Showing posts with label Over the Garden Wall. Show all posts
Showing posts with label Over the Garden Wall. Show all posts

Friday, May 27, 2016

Tzatziki: A Rejuvenating Experience

In my family, I was the only grandchild that wanted to go to Greece. My grandfather was more than happy to send me on a six week volunteer program with the American Farm School in Thessaloniki, Greece that his brother had made a large donation to many years ago. The really neat part about the American Farm School? All the fresh produce. They even had their own bees! My fellow high school aged volunteers and I enjoyed many of the fruits of the school’s fields. We ate honey comb, we sampled their wine, and we were even privy to a cooking lesson or two. One of the things I was taught to make while I was in Greece was the rejuvenating cucumber yogurt sauce, tzatziki.

Ingredients:
Two quart containers of plain Greek yogurt
Three large cucumbers
Juice of three large lemons
One clove garlic (more won’t hurt you if you want more)
One large white or yellow onion
Fresh dill
Pepper to taste (you can add salt too if you like)
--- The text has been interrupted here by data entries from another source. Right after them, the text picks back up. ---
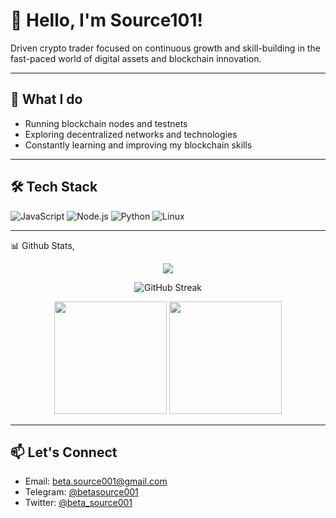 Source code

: # 👋 Hello, I'm Source101!

Driven crypto trader focused on continuous growth and skill-building in the fast-paced world of digital assets and blockchain innovation.

---

## 🚀 What I do

* Running blockchain nodes and testnets
* Exploring decentralized networks and technologies
* Constantly learning and improving my blockchain skills

---

## 🛠️ Tech Stack

![JavaScript](https://img.shields.io/badge/-JavaScript-black?style=flat-square&logo=javascript)
![Node.js](https://img.shields.io/badge/-Node.js-black?style=flat-square&logo=node.js)
![Python](https://img.shields.io/badge/-Python-black?style=flat-square&logo=python)
![Linux](https://img.shields.io/badge/-Linux-black?style=flat-square&logo=linux)

---
📊 Github Stats,
<p align="center">
<img src="https://readme-typing-svg.herokuapp.com/?font=JetBrains+Mono&color=39FF14&pause=1000&center=true&vCenter=true&width=435&lines=Crypto+Trader;Sr.Technical+Engineer;Node+Infra+Specialist;Airdrop+Hunter&background=00000000" />
</p>
</p>
<p align="center">
  <img src="https://github-readme-streak-stats.herokuapp.com/?user=Betasource001&theme=ambient_gradient" alt="GitHub Streak"/>
</p>

<p align="center">
  <img height="180" src="https://github-readme-stats.vercel.app/api?username=Betasource001&show_icons=true&theme=ambient_gradient" />
  <img height="180" src="https://github-readme-stats.vercel.app/api/top-langs?username=Betasource001&layout=compact&theme=ambient_gradient" />
</p>

---

## 📫 Let's Connect

- Email: [beta.source001@gmail.com](mailto:beta.source001@gmail.com)
- Telegram: [@betasource001](https://t.me/betasource001)
- Twitter: [@beta_source001](https://x.com/beta_source001)
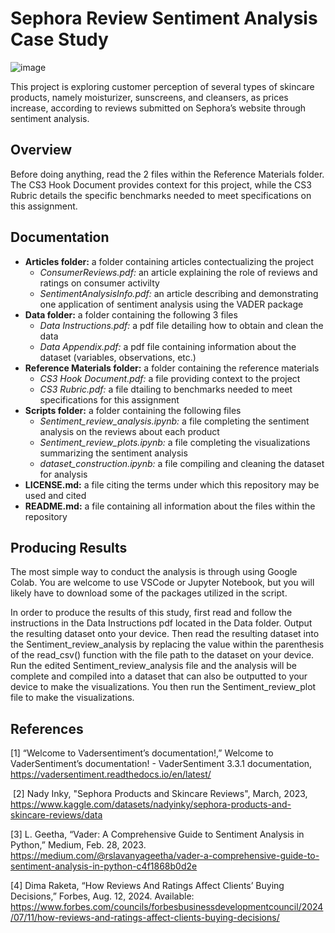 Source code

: # Sephora Review Sentiment Analysis Case Study

![image](https://github.com/user-attachments/assets/f713537a-b627-46a6-8ca4-25f08c6fa3bb)

  This project is exploring customer perception of several types of skincare products, namely moisturizer, sunscreens, and cleansers, as prices increase, according to reviews submitted on Sephora’s website through sentiment analysis.

## Overview

Before doing anything, read the 2 files within the Reference Materials folder. The CS3 Hook Document provides context for this project, while the CS3 Rubric details the specific benchmarks needed to meet specifications on this assignment.



## Documentation

- **Articles folder:** a folder containing articles contectualizing the project
  - *ConsumerReviews.pdf:* an article explaining the role of reviews and ratings on consumer activilty
  - *SentimentAnalysisInfo.pdf:* an article describing and demonstrating one application of sentiment analysis using the VADER package
- **Data folder:** a folder containing the following 3 files
  - *Data Instructions.pdf:* a pdf file detailing how to obtain and clean the data
  - *Data Appendix.pdf:* a pdf file containing information about the dataset (variables, observations, etc.)
- **Reference Materials folder:** a folder containing the reference materials
  - *CS3 Hook Document.pdf:* a file providing context to the project
  - *CS3 Rubric.pdf:* a file dtailing to benchmarks needed to meet specifications for this assignment
- **Scripts folder:** a folder containing the following files
  - *Sentiment_review_analysis.ipynb:* a file completing the sentiment analysis on the reviews about each product
  - *Sentiment_review_plots.ipynb:* a file completing the visualizations summarizing the sentiment analysis
  - *dataset_construction.ipynb:* a file compiling and cleaning the dataset for analysis
- **LICENSE.md:** a file citing the terms under which this repository may be used and cited
- **README.md:** a file containing all information about the files within the repository

## Producing Results

The most simple way to conduct the analysis is through using Google Colab. You are welcome to use VSCode or Jupyter Notebook, but you will likely have to download some of the packages utilized in the script.

In order to produce the results of this study, first read and follow the instructions in the Data Instructions pdf located in the Data folder. Output the resulting dataset onto your device. Then read the resulting dataset into the Sentiment_review_analysis by replacing the value within the parenthesis of the read_csv() function with the file path to the dataset on your device. Run the edited Sentiment_review_analysis file and the analysis will be complete and compiled into a dataset that can also be outputted to your device to make the visualizations. You then run the Sentiment_review_plot file to make the visualizations.

## References

[1] “Welcome to Vadersentiment’s documentation!,” Welcome to VaderSentiment’s
documentation! - VaderSentiment 3.3.1 documentation,
https://vadersentiment.readthedocs.io/en/latest/

‌
[2] Nady Inky, "Sephora Products and Skincare Reviews", March, 2023, https://www.kaggle.com/datasets/nadyinky/sephora-products-and-skincare-reviews/data

[3] L. Geetha, “Vader: A Comprehensive Guide to Sentiment Analysis in Python,” Medium, Feb. 28, 2023. https://medium.com/@rslavanyageetha/vader-a-comprehensive-guide-to-sentiment-analysis-in-python-c4f1868b0d2e

[4] Dima Raketa, “How Reviews And Ratings Affect Clients’ Buying Decisions,” Forbes, Aug. 12, 2024. Available: https://www.forbes.com/councils/forbesbusinessdevelopmentcouncil/2024/07/11/how-reviews-and-ratings-affect-clients-buying-decisions/
‌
First, get two bowls—one large enough to hold your tzatziki when it’s finished, and another for compostables. Next, peel and slice the cucumbers. I like to halve my cumbers and then slice the halves, but you can quarter your slices too or leave them whole. I find halved and quartered slices are easier to fit in one’s mouth, but the size of slice won’t affect the taste. Next, chop your onion and add your garlic. You can work with minced garlic for the next part if you’d rather not mince your clove by hand, but I find fresh garlic achieves the best taste. Once you have your three ingredients in the bowl, pour the yogurt in and mix. Once ingredients are sufficiently mixed, juice your lemons, pour the juice in, and mix again. Finish off by chopping or hand tearing your dill and sprinkling it and a dash of pepper into the mix. Mix one final time and taste. If you’d like a tarter flavor, more lemon juice is what you’ll need. If you want a little more spice, add more pepper, not more garlic. Garlic is very powerful and if you add too much it can overpower the taste of the cucumbers, dill, and onion. If you find your tzatziki is too watery for your tastes, you can always salt your cucumbers or press them to remove moisture there. This version is ready to serve as soon as you’re done making it, just like we did in the kitchen at the American Farm School.


That recipe is a Thessaloniki recipe for tzatziki. Should you ever travel to Greece you’ll find that different cities will dress your gyros differently. Greece was a nation of city states for quite some time, and so things vary from city to city. In Thessaloniki it will come with ketchup, mustard, and french fries. In Athens, tzatziki. As you might expect, though, the different regions of Greece make their tzatziki differently too. There are as many versions of this recipe as there are variations of the Greek Myths. Here’s a recipe for Athenian tzatziki that uses more garlic, table spoons of olive oil, and no onion or lemon juice for a different kind of taste. It also has measurements if that’s your thing—we all know it’s not mine by now.

Ingredients:
½ a large cucumber, unpeeled
1½ cups plain full-fat Greek yogurt
2 large garlic cloves, finely minced
2 Tablespoons extra virgin olive oil
1 Tablespoon white vinegar
½ teaspoon salt
1 Tablespoon minced fresh dill

This version of tzatziki takes a little longer. First you’ll want to grate the cucumber and drain it through a fine mesh sieve overnight in the fridge. You’ll want to combine your yogurt, garlic, oil, vinegar, and salt in a large bowl and refrigerate them overnight as well. The next day, just throw your cucumber in with the rest of the ingredients, add your dill and mix.

Now, this snack, dip, or tasteful side dish is one of my favorite refreshing foods for the summer. There's protein, cucumbers, and it goes well with everything. It leaves me feeling full—not only in stomach but also in spirit. The one cartoon I continually come back to for the same feeling is Over the Garden Wall created by Patrick McHale.

Over the Garden Wall is a cartoon mini-series that embodies the same rejuvenative goodness as our tasty cucumber yogurt sauce. Just in case you require more proof than my word...


The pilot episode featured a vegetable car that brothers Wirt and Greg and human-girl-turned-blue-bird companion Beatrice were trying to fix up. The cucumber wheels on the vegetable car are not the only reason I keep coming back, however. Whenever I feel lost, this show gets me.


Made of ten, ten minute episodes, Over the Garden Wall tells the story of two brothers lost in the woods. Initially, it feels very fairy tale. The premise, the setting, even the dialogue trick the viewer into thinking they know what’s going on (similar to Undertale). Very quickly, however, every expectation and trope is turned on its head. Wirt and Greg are not two fairy tale heroes. Instead, they come from a very modern town, and their fanciful costumes come from their Halloween festivities. In reality, Wirt and Greg have fallen into a lake and are in the process of drowning.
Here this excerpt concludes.